TASK DESCRIPTION = Locate each line of the material that contains "compose", then return it.

DATASET EXCERPTS =
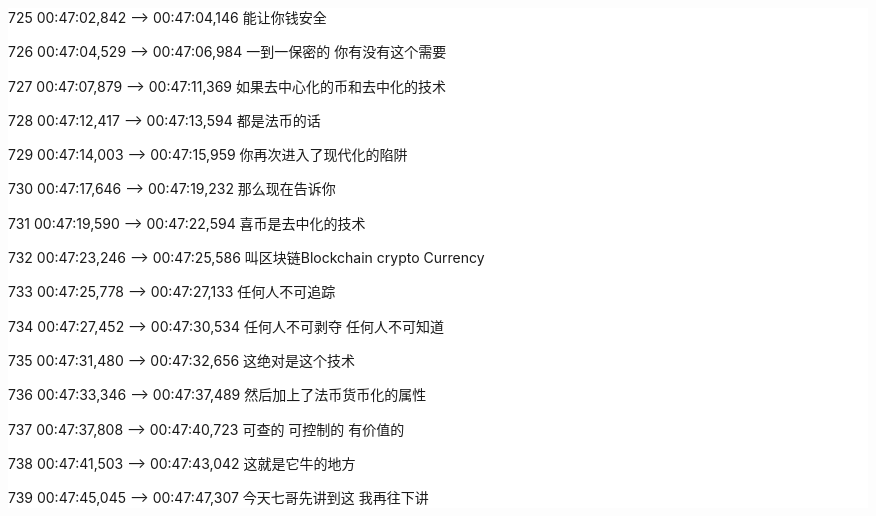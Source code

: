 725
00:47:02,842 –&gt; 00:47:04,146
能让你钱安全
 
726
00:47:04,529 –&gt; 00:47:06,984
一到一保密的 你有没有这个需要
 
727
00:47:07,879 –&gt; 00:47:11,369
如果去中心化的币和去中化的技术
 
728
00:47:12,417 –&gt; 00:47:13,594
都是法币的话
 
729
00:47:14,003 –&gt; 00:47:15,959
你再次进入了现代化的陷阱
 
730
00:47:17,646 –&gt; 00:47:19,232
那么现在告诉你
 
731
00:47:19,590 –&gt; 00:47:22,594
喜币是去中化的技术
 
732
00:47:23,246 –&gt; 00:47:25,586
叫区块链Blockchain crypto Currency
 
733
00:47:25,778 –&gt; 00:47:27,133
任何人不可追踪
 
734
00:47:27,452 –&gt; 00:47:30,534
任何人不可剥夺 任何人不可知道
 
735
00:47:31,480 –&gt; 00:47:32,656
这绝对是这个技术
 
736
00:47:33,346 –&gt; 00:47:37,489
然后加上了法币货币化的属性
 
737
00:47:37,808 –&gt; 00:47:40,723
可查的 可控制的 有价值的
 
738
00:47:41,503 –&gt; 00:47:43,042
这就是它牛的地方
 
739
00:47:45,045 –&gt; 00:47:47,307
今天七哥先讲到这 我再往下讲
...
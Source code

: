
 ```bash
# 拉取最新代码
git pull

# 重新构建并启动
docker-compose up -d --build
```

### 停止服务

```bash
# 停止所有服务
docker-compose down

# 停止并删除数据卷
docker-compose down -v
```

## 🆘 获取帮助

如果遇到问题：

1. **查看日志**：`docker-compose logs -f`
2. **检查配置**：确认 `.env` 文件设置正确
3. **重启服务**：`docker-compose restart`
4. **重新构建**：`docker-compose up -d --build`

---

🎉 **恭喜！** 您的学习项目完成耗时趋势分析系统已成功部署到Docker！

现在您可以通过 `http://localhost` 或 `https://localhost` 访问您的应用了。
...
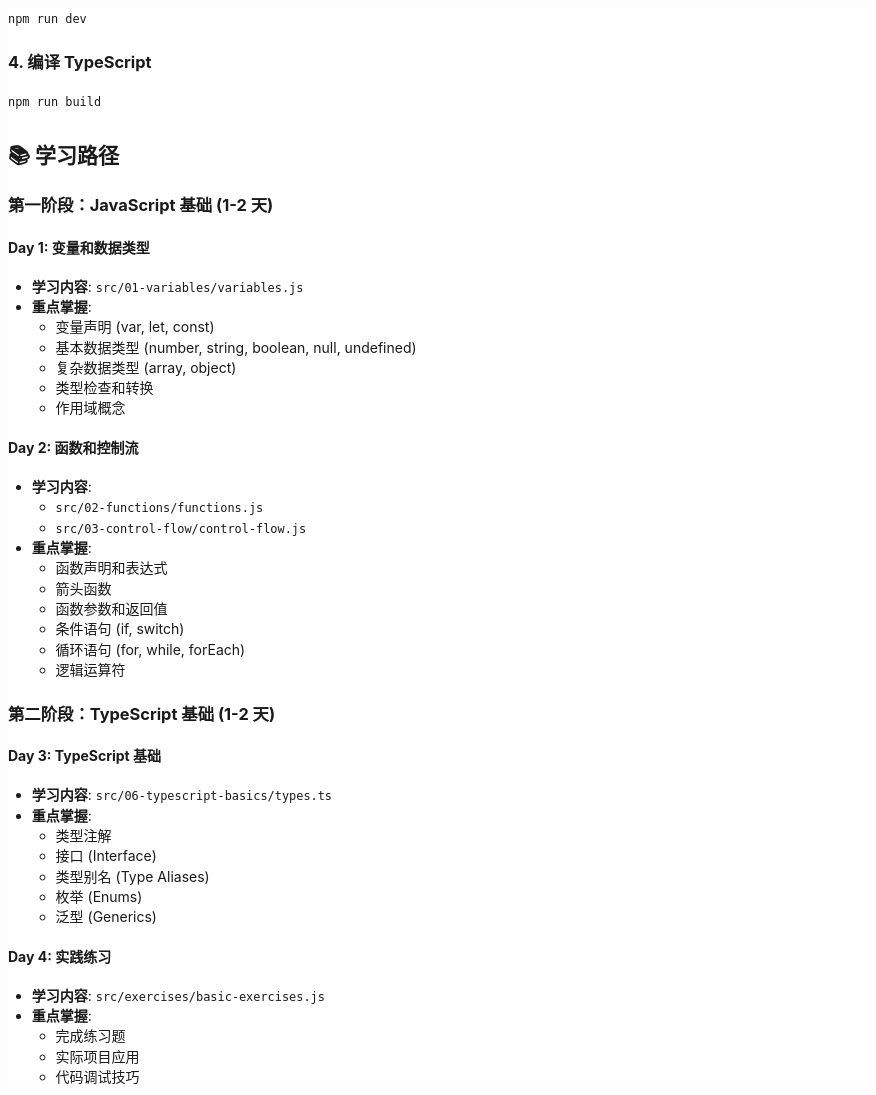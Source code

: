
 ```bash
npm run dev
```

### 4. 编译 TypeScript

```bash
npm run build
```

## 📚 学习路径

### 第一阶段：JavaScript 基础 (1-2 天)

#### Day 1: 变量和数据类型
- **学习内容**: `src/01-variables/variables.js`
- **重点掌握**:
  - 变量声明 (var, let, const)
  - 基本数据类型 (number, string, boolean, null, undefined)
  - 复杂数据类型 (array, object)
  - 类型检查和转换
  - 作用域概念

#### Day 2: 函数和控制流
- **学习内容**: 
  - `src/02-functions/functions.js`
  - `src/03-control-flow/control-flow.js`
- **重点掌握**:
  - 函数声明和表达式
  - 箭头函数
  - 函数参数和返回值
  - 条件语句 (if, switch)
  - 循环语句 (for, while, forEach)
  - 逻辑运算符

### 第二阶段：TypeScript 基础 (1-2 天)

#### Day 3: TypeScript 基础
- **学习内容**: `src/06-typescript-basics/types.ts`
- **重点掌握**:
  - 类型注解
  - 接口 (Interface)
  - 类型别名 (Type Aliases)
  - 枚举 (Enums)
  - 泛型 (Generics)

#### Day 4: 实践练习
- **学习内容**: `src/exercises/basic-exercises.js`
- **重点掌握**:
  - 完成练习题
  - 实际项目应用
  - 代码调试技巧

SOLUTION BELOW =
docker-compose up -d --build
docker-compose down
docker-compose down -v
1. **查看日志**：`docker-compose logs -f`
3. **重启服务**：`docker-compose restart`
4. **重新构建**：`docker-compose up -d --build`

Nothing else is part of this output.